I’m seeing this headline in the New York Times that is talking about a “40 fold” increase in the diagnosis of children with bipolar disorder in the period between 1994 and 2003. We’re not talking about a 40% increase. The article is saying that the rate of diagnosis in 1994 was under 40,000 and in 2003 it was 1,500,000 cases.

They are quick to say that they don’t believe this is indicative of some kind of epidemic, but rather a shift toward more aggressive diagnosing of the disorder. This is an issue with two sides. “Some experts say greater awareness, reflected in the increasing diagnoses, is letting youngsters with the disorder obtain the treatment they need.

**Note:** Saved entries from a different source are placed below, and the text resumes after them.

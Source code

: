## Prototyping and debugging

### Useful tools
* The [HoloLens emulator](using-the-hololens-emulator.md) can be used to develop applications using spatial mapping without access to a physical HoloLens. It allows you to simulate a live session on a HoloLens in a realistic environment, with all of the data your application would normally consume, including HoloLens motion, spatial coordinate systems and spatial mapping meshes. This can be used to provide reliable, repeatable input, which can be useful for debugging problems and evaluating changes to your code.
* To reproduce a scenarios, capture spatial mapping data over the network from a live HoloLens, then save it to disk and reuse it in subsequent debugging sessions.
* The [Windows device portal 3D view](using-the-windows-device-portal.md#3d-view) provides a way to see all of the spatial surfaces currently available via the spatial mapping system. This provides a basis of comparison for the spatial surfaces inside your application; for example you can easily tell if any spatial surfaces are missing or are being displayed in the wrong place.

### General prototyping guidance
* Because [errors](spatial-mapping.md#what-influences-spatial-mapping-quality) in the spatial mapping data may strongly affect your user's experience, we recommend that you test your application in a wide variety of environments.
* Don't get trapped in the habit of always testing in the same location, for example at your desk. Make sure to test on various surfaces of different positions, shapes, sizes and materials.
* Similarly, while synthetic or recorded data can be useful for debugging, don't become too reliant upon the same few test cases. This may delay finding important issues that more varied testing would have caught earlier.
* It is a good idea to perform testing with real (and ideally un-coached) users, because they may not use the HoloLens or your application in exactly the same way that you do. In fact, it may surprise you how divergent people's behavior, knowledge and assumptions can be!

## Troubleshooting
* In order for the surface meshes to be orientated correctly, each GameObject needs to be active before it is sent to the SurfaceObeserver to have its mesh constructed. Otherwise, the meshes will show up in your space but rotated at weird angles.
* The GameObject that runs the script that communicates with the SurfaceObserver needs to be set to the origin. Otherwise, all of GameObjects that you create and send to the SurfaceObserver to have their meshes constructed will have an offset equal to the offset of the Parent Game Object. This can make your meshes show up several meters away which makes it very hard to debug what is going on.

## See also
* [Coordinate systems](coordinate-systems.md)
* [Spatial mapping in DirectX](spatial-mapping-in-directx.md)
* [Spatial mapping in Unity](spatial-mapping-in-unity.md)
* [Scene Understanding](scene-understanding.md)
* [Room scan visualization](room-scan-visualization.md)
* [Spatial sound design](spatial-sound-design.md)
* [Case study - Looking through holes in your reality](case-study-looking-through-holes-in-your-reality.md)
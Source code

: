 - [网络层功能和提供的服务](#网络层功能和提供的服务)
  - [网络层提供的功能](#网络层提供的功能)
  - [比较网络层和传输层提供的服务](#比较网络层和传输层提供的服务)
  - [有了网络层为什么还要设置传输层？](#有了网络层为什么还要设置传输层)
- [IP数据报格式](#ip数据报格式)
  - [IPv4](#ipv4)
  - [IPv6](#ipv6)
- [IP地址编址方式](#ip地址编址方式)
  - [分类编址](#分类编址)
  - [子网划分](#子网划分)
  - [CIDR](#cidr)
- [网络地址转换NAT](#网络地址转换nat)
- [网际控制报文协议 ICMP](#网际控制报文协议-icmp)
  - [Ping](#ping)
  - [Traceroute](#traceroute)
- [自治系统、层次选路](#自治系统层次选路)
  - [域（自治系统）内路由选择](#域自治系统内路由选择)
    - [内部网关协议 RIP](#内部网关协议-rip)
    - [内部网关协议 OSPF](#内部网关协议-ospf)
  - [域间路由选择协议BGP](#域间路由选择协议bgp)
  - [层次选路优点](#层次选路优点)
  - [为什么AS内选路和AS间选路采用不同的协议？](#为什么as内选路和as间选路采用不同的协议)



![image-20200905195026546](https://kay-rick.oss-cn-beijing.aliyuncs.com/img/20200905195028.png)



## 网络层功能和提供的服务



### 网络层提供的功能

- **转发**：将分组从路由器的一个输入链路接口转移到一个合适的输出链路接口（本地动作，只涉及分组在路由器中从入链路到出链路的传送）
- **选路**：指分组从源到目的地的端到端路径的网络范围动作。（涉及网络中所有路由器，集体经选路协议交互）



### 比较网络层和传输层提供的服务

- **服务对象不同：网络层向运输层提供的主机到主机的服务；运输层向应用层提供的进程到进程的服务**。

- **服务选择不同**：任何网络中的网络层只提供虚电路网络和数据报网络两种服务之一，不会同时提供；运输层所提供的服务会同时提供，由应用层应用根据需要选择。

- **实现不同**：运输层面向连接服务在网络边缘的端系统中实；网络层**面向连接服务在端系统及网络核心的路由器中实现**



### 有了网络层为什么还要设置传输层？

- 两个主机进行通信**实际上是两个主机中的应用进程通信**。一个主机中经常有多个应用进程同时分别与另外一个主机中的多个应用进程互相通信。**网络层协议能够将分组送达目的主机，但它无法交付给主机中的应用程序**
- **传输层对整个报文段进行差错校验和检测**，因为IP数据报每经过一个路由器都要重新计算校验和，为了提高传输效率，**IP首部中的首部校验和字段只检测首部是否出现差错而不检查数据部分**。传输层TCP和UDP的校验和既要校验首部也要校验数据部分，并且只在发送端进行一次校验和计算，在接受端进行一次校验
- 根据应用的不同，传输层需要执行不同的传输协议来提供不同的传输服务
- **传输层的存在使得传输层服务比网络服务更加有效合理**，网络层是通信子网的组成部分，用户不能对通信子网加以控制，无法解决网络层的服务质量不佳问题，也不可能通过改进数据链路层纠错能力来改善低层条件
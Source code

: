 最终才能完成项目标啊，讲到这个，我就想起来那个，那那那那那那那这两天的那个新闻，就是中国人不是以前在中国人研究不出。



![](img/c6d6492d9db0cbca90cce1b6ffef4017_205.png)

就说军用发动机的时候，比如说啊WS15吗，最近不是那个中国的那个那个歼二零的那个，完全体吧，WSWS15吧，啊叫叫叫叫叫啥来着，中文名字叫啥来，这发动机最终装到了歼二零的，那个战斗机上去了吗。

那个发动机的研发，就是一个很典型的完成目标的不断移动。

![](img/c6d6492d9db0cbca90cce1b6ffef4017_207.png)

Other experts say bipolar disorder is over diagnosed. The term, the critics say, has become a catchall applied to almost any explosive, aggressive child.

After children are classified, the experts add, they are treated with powerful psychiatric drugs that have few proven benefits in children and potentially serious side effects like rapid weight gain.” Kind of sounds like the same path that diagnosis of ADHD went down.

Life insurance treatment of bipolar disorder really comes down to how effective the treatment is and how compliant the person is with the treatment. The same old compliance and control you’ve always heard from me.

The truth is that a person with bipolar disorder who has good control and displays that through job stability, relationship stability, and overall ability to function normally in society, can expect better than standard rates from several sources. There is one company that has stepped out and allowed their best rate class as long as control is excellent and there are no other risk factors.

Bottom line. This is another area where using an independent agent is crucial. There are a lot of companies out there that will slam a door in the face of this issue. You need an agent who knows which doors to look behind.